Commenting on the US administration’s threat to impose “large sanctions” on Turkey for their long-time detainment of Pastor Brunson, Ince on his Twitter account claimed that this was due to the weakness of the one man rule in Turkey, citing the Brunson and Yücel cases as examples.
“Mr. İnce, today’s Turkey is not a state that is exposed to the blackmail of others. It is a state of gangs that tries to blackmail by taking the citizens of other states as hostages,” Yücel said, quoting Ince’s message on Twitter.
“You may one day understand the difference and take the lessons as truth for the CHP,” Yücel added.
The İzmir 2nd High Criminal Court on Wednesday ruled to move Brunson from pretrial detention, in which he has been held since October 2016, to house arrest in İzmir but barred him from leaving the premises or the country. The same court last week had ruled to keep Brunson, who faces 35 years, in jail, setting the next hearing for Oct. 12.
“The United States will impose large sanctions on Turkey for their long time detainment of Pastor Andrew Brunson, a great Christian, family man and wonderful human being. He is suffering greatly. This innocent man of faith should be released immediately!” US President Donald Trump tweeted on Thursday morning, following up on a tweet by Vice President Mike Pence that said, “If Turkey does not take immediate action to free this innocent man of faith and send him home to America, the United States will impose significant sanctions on Turkey until Pastor Andrew Brunson is free.”
Yücel was working as a Die Welt correspondent in Turkey when he was taken into custody by police in İstanbul, on Feb. 14, 2017. A warrant for his arrest was issued a short time later. By March, the 43-year-old journalist was transferred to İstanbul’s maximum-security Silivri Prison and courts complex. Many press and rights advocates considered him a hostage of Turkey’s government.
After a long political bargaining process Yücel was released on Feb. 16, 2018 by an İstanbul court following a year spent in Silivri Prison.
Turkey’s state-run Anadolu news agency reported that prosecutors had filed an indictment against Yücel seeking a sentence of four to 18 years. It was at the hearing in which the reporter was indicted that the court ordered he be freed until the start of the trial, but it was believed to be a procedural step that was necessary to arrange his release.

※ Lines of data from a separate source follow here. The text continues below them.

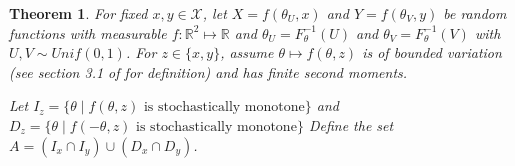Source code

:\documentclass{article}
\theoremstyle{plain}%
\newtheorem{theorem}{Theorem}[section]
\theoremstyle{definition}
\theoremstyle{remark}
\begin{document}
	
	\begin{theorem}\label{thm:crngen}
		For fixed $x, y \in \mathcal{X}$, let $X = f(\theta_U,x)$ and $Y = f(\theta_V,y)$ be random functions with measurable $f: \mathbb{R}^2 \mapsto \mathbb{R}$ and $\theta_U = F^{-1}_{\theta}(U)$ and $\theta_V = F^{-1}_{\theta}(V)$ with $U,V\sim Unif(0,1)$. 
		For $z \in \{x,y\}$, assume $\theta \mapsto f(\theta, z)$ is of bounded variation (see section 3.1 of \cite{realanalysis} for definition) and has finite second moments. 
		
		Let $I_z=\{\theta\mid f(\theta,z)\text{ is stochastically monotone}\}$ and $D_z=\{\theta\mid f(-\theta,z)\text{ is stochastically monotone}\}$
		Define the set $A =(I_x\cap I_y)\cup (D_x\cap D_y)$.
		

\end{theorem}
\end{document}
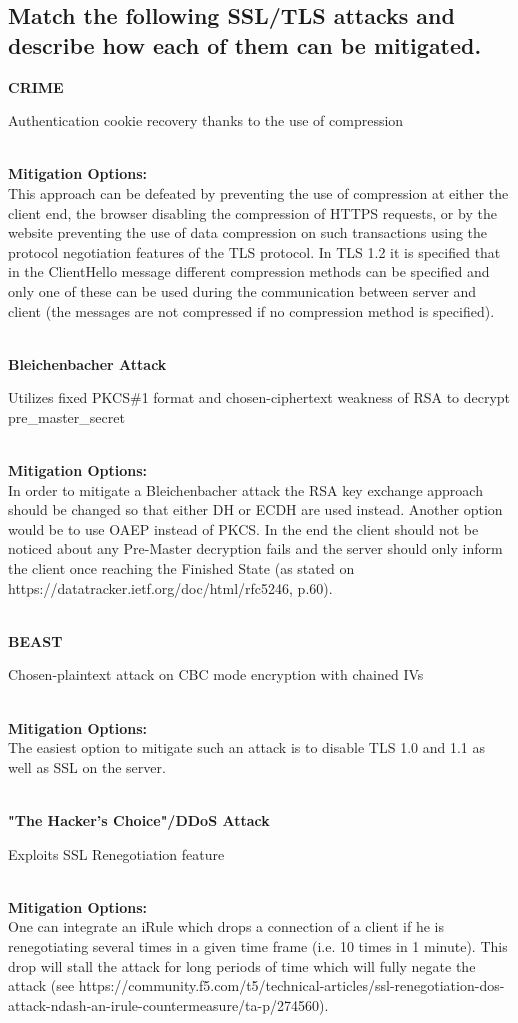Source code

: \documentclass{report}
\begin{document}
		\subsection{Match the following SSL/TLS attacks and describe how each of them can be mitigated.}
		\startsubsection
			\parbox{6.5cm}{\textbf{CRIME}\dotfill} \parbox[t]{8cm}{Authentication cookie recovery thanks to the use of compression} \\
			\textbf{Mitigation Options:} \\
			This approach can be defeated by preventing the use of compression at either the client end, the browser disabling the compression of HTTPS requests, or by the website preventing the use of data compression on such transactions using the protocol negotiation features of the TLS protocol. In TLS 1.2 it is specified that in the ClientHello message different compression methods can be specified and only one of these can be used during the communication between server and client (the messages are not compressed if no compression method is specified).\\
			\\\parbox{6.5cm}{\textbf{Bleichenbacher Attack}\dotfill} \parbox[t]{8cm}{Utilizes fixed PKCS\#1 format and chosen-ciphertext weakness of RSA to decrypt pre\_master\_secret} \\
			\textbf{Mitigation Options:} \\
			In order to mitigate a Bleichenbacher attack the RSA key exchange approach should be changed so that either DH or ECDH are used instead. Another option would be to use OAEP instead of PKCS. In the end the client should not be noticed about any Pre-Master decryption fails and the server should only inform the client once reaching the Finished State (as stated on https://datatracker.ietf.org/doc/html/rfc5246, p.60). \\
			\\\parbox{6.5cm}{\textbf{BEAST}\dotfill} \parbox[t]{8cm}{Chosen-plaintext attack on CBC mode encryption with chained IVs} \\
			\textbf{Mitigation Options:} \\
			The easiest option to mitigate such an attack is to disable TLS 1.0 and 1.1 as well as SSL on the server. \\
			\\\parbox{6.5cm}{\textbf{"The Hacker's Choice"/DDoS Attack}\dotfill} \parbox[t]{8cm}{Exploits SSL Renegotiation feature} \\
			\textbf{Mitigation Options:} \\
			One can integrate an iRule which drops a connection of a client if he is renegotiating several times in a given time frame (i.e. 10 times in 1 minute). This drop will stall the attack for long periods of time which will fully negate the attack (see https://community.f5.com/t5/technical-articles/ssl-renegotiation-dos-attack-ndash-an-irule-countermeasure/ta-p/274560).
		\closesection
	\closesection
\end{document}
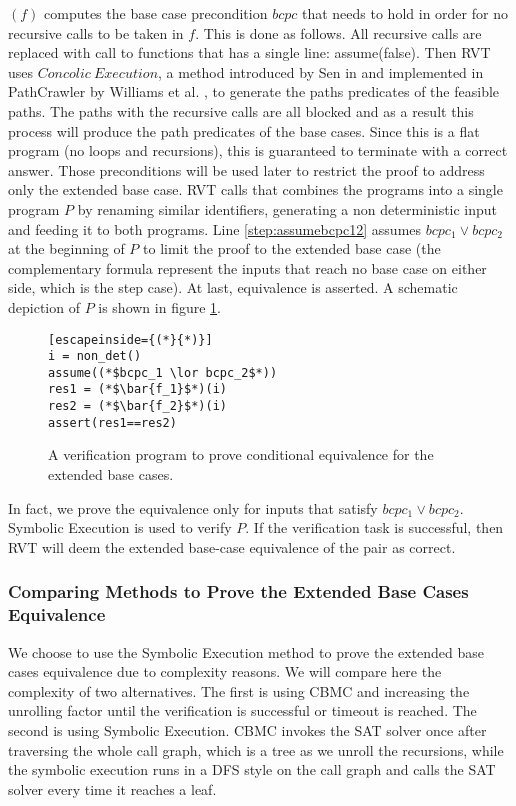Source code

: $(f)$ computes the base case precondition $bcpc$ that needs to hold in order for no recursive calls to be taken in $f$. This is done as follows. All recursive calls are replaced with call to  functions that has a single line: assume(false). Then RVT uses $Concolic\ Execution$, a method introduced by Sen in \cite{10.1145/1321631.1321746} and implemented in PathCrawler  by Williams et al. \cite{10.1007/11408901_21}, to generate the paths predicates of the feasible paths. The paths with the recursive calls are all blocked and as a result this process will produce the path predicates of the base cases. Since this is a flat program (no loops and recursions), this is guaranteed to terminate with a correct answer. Those preconditions will be used later to restrict the proof to address only the extended base case. RVT calls  that combines the programs into a single program $P$ by renaming similar identifiers, generating a non deterministic input and feeding it to both programs. Line \ref{step:assumebcpc12} assumes $bcpc_1 \lor bcpc_2$ at the beginning of $P$ to limit the proof to the extended base case (the complementary formula represent the inputs that reach no base case on either side, which is the step case). At last, equivalence is asserted. A schematic depiction of $P$ is shown in figure \ref{fig:basegapvefprogram}. 
\begin{figure} [h]
\begin{center}
\begin{minipage}{7 cm}
\begin{lstlisting}[escapeinside={(*}{*)}]
i = non_det()
assume((*$bcpc_1 \lor bcpc_2$*))
res1 = (*$\bar{f_1}$*)(i)
res2 = (*$\bar{f_2}$*)(i)
assert(res1==res2)
\end{lstlisting}
\end{minipage}
\caption{A verification program to prove conditional equivalence for the extended base cases.}
\label{fig:basegapvefprogram}
\end{center}
\end{figure}
In fact, we prove the equivalence only for  inputs that satisfy $bcpc_1 \lor bcpc_2$. Symbolic Execution is used to verify $P$. If the verification task is successful, then RVT will deem the extended base-case equivalence of the pair as correct. 

\subsubsection{Comparing Methods to Prove the Extended Base Cases Equivalence}
We choose to use the Symbolic Execution method to prove the extended base cases equivalence due to complexity reasons. We will compare here the complexity of two alternatives. The first is using CBMC and increasing the unrolling factor until the verification is successful or timeout is reached. The second is using Symbolic Execution. 
CBMC invokes the SAT solver once after traversing the whole call graph, which is a tree as we unroll the recursions, while the symbolic execution runs in a DFS style on the call graph and calls the SAT solver every time it reaches a leaf.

President Recep Tayyip Erdoğan accused Yücel of acting as a German agent and a representative of the terrorist Kurdistan Workers’ Party (PKK).
“This was a very interesting day. I was given a court decision while I was leaving the [Silivri] prison. A ruling by the 3rd Penal Court of Peace dated February 13 : Continuation of arrest. Despite this ruling I was released. Why I was released today, why I was arrested a year ago, I still do not know,” Yücel said in a video posted on social media after he arrived in Germany.
“Whatever it is. I know that neither my arrest last year — I was taken hostage — nor my release today is related to the law or the rule of law. I know this very well. I think everybody who sees this situation can understand it,” he added.
“There is a lot to say, but that is all for now.”